Cela ne se fera pas tout seul. Surtout quand l'un des buts affichés par plusieurs personnalités est de changer la perception que l'on peut avoir du français à l'étranger. « Il faut que cette langue de la littérature, de la culture soit également considérée comme langue du commerce et de la technologie », a insisté Roger Dehaybe, administrateur général de l'Agence intergouvernementale de la Francophonie. « Pour être désiré et crédible, le français doit être utile », a complété Abdou Diouf.

Bien évidemment, les enseignants de français sont des relais extrêmement importants. Pour eux, la priorité est de pouvoir être en contact avec un pays francophone et, surtout, de se former régulièrement. Tous les pays francophones ont des politiques de soutien qui passent par des bourses, des subventions, des fonds pour la recherche, pour l'organisation de concours ou l'achat de matériel pédagogique. « Les outils se multiplient », a noté Abdou Diouf, évoquant des sites Internet, les programmes de TV5, la revue Le Français dans le monde ou encore certains programmes de RFI.

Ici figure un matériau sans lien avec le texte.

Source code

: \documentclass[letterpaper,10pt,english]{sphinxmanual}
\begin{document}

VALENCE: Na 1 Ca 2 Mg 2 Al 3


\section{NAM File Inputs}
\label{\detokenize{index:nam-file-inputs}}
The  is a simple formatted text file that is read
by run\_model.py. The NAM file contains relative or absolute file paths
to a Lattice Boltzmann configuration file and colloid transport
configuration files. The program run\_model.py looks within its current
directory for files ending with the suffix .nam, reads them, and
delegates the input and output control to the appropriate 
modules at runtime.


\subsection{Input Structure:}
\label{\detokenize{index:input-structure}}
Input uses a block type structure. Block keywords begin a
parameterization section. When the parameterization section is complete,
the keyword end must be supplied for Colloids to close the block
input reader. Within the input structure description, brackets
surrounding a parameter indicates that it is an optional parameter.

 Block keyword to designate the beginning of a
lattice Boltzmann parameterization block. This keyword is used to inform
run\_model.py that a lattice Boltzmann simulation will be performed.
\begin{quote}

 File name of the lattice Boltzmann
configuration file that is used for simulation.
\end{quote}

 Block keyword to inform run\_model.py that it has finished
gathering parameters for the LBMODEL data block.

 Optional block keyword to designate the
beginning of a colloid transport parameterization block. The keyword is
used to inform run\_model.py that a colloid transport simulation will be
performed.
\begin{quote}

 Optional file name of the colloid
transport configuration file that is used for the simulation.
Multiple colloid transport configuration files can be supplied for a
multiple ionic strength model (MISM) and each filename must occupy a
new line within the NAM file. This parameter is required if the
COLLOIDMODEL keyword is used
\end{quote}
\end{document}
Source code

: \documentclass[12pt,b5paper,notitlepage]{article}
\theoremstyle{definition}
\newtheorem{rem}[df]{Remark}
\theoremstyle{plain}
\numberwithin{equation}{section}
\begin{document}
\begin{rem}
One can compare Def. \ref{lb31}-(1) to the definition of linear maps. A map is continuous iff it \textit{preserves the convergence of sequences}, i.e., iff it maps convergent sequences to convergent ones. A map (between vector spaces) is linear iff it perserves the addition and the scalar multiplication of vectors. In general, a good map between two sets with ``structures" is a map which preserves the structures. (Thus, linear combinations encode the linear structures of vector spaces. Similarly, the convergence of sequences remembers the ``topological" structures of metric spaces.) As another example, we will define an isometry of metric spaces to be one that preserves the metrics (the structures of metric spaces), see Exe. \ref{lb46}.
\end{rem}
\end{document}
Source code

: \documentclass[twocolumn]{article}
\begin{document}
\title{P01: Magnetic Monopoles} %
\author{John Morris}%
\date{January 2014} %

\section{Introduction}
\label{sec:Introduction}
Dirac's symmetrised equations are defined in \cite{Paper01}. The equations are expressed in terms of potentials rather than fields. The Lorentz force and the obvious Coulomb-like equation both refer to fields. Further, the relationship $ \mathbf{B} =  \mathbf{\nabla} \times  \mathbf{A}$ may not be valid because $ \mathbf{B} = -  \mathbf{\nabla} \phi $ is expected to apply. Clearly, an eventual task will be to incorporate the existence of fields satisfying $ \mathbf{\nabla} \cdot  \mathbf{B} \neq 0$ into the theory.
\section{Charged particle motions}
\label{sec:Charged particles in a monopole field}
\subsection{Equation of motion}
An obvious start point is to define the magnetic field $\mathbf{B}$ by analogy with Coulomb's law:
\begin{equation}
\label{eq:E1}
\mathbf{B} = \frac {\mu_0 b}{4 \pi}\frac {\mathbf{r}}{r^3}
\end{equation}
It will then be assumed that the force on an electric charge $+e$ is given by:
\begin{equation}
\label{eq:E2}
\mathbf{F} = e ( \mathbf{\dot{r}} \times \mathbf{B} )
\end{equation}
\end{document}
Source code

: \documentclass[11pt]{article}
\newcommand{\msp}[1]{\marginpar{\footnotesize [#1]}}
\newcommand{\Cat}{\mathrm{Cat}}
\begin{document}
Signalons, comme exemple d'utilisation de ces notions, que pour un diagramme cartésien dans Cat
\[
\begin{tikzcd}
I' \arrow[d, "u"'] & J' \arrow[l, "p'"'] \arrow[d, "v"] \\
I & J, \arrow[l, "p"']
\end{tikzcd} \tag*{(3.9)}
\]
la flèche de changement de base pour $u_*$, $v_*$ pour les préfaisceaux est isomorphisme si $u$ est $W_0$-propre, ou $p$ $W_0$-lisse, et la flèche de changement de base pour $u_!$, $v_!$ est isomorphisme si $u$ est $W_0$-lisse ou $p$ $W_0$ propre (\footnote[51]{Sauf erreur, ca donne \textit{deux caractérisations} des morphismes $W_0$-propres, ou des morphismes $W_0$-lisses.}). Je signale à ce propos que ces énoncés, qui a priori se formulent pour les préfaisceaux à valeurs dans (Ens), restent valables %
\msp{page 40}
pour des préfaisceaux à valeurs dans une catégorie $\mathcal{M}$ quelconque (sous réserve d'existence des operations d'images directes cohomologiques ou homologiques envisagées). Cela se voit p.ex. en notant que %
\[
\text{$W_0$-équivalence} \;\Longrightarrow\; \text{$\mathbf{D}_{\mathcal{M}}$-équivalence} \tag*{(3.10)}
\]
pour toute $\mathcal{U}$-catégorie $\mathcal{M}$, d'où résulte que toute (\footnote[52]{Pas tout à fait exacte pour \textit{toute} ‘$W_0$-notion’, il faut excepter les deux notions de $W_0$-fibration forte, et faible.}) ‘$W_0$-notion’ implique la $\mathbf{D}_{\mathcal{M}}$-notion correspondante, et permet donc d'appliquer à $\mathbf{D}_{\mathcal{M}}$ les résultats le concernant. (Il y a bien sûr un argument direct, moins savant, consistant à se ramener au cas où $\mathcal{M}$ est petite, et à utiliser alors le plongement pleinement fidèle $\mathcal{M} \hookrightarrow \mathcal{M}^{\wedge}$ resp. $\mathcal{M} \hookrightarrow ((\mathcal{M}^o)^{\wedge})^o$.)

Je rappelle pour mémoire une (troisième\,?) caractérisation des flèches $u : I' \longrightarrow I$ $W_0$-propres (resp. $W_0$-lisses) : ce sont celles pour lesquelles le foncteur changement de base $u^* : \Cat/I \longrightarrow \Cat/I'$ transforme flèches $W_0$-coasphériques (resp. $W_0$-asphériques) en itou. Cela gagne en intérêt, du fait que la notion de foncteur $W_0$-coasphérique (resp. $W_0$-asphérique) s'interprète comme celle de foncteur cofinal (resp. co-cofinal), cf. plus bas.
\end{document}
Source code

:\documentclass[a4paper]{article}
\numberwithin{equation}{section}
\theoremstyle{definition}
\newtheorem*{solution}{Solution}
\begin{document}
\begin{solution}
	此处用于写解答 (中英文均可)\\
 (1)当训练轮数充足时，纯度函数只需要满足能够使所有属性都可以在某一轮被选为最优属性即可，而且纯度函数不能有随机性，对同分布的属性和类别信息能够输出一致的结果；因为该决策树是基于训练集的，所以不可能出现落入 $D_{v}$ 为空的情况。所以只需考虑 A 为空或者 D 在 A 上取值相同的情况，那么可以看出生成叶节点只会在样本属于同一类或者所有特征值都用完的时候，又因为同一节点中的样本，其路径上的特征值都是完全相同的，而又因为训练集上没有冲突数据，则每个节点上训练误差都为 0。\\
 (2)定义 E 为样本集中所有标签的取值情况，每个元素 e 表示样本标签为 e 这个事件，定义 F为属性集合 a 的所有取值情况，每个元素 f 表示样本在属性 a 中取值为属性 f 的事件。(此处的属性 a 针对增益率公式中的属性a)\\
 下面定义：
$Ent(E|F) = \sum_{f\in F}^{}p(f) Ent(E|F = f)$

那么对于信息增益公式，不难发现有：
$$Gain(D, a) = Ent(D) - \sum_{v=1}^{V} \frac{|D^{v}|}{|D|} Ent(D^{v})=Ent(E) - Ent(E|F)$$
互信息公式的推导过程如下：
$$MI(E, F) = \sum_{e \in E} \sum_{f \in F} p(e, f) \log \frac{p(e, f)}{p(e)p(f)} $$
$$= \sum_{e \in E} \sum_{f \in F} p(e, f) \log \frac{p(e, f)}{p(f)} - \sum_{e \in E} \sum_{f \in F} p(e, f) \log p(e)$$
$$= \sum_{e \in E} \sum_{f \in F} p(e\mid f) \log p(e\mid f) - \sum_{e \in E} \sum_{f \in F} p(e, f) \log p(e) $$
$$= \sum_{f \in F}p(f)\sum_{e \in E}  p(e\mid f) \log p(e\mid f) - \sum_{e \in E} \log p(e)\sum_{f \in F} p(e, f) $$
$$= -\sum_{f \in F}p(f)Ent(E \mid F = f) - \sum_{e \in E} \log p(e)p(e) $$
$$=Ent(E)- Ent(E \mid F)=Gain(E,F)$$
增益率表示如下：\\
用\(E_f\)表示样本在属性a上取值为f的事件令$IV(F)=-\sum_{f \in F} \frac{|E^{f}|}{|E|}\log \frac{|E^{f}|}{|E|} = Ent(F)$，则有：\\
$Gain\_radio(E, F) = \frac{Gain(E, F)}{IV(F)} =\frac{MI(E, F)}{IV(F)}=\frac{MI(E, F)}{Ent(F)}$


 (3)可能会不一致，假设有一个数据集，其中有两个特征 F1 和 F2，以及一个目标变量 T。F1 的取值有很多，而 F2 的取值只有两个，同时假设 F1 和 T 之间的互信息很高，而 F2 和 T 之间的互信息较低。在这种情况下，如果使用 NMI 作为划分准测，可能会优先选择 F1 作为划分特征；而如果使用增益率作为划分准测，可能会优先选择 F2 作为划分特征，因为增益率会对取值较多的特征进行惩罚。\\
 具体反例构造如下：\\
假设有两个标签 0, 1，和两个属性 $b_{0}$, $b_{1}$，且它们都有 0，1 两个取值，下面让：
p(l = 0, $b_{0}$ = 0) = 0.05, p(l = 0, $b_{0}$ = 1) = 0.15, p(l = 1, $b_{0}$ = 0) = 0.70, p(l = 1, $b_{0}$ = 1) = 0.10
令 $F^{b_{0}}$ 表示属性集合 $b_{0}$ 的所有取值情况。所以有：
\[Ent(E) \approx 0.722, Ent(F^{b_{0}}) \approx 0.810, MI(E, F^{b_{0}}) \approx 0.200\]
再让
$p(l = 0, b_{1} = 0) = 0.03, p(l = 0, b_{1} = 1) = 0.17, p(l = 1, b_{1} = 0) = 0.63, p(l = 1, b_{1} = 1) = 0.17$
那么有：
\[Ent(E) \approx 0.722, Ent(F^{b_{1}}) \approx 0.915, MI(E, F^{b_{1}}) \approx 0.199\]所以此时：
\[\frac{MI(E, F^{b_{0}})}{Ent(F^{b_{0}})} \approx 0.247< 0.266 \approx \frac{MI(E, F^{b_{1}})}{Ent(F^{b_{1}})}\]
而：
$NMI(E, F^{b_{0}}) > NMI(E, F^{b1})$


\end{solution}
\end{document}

« Il y a un défi à relever, comme la réponse à apporter non à un phénomène de déclin général mais à un phénomène de diversification de la demande pour notre langue à travers le monde », a soutenu Xavier Darcos. « Ce ne sont pas une mais des politiques du français qu'il nous revient de définir », a poursuivi le ministre, rappelant les différentes opérations déjà engagées par la France, dont la formation de 3 000 enseignants en trois ans en Amérique latine.

Il a par ailleurs annoncé la création d'un fonds d'innovation pédagogique qui sera doté de 100 000 euros annuels. Il servira à soutenir les projets les plus novateurs en matière d'enseignement du français langue étrangère. Xavier Darcos a également évoqué l'organisation de stages de formation pour apprendre aux associations locales d'enseignants les techniques du « lobbying ». Enfin, le ministère de la coopération va prendre entièrement ou partiellement à sa charge 1 500 abonnements de la revue Le Français dans le monde qui est parfois le seul lien francophone de certains enseignants isolés.

« Reconnaissons ici, au pays de la « langue globale » qui nous accueille si chaleureusement, que l'anglais est probablement la seule langue qui vienne à vous spontanément, où que vous vous trouviez sur le globe, alors que, bien souvent, on continue de devoir venir à la langue française », a conclu le ministre.

Ce constat n'effraie pas les milliers d'enseignants présents à Atlanta, tous passionnément francophiles et de mieux en mieux organisés au sein de la FIPF. La fédération devrait d'ailleurs prochainement avoir pignon sur rue. Hélène Carrère d'Encausse a effectivement annoncé à Atlanta qu'elle allait être récompensée du prix Louis D dans le domaine culturel. Décerné par l'Institut de France, ce prix d'un montant de 750 000 euros lui sera remis très officiellement le 20 octobre à l'Institut.

Quelques chiffres
  • On estime le nombre de francophones (langue maternelle ou seconde langue) à 180 millions dans le monde.
  • 82,5 millions d'élèves apprennent le français comme langue étrangère dans les systèmes éducatifs nationaux.
  • 500 000 personnes suivent des cours de français dans les 151 établissements culturels et les 287 alliances françaises.
  • On recense 900 000 enseignants de français dans le monde.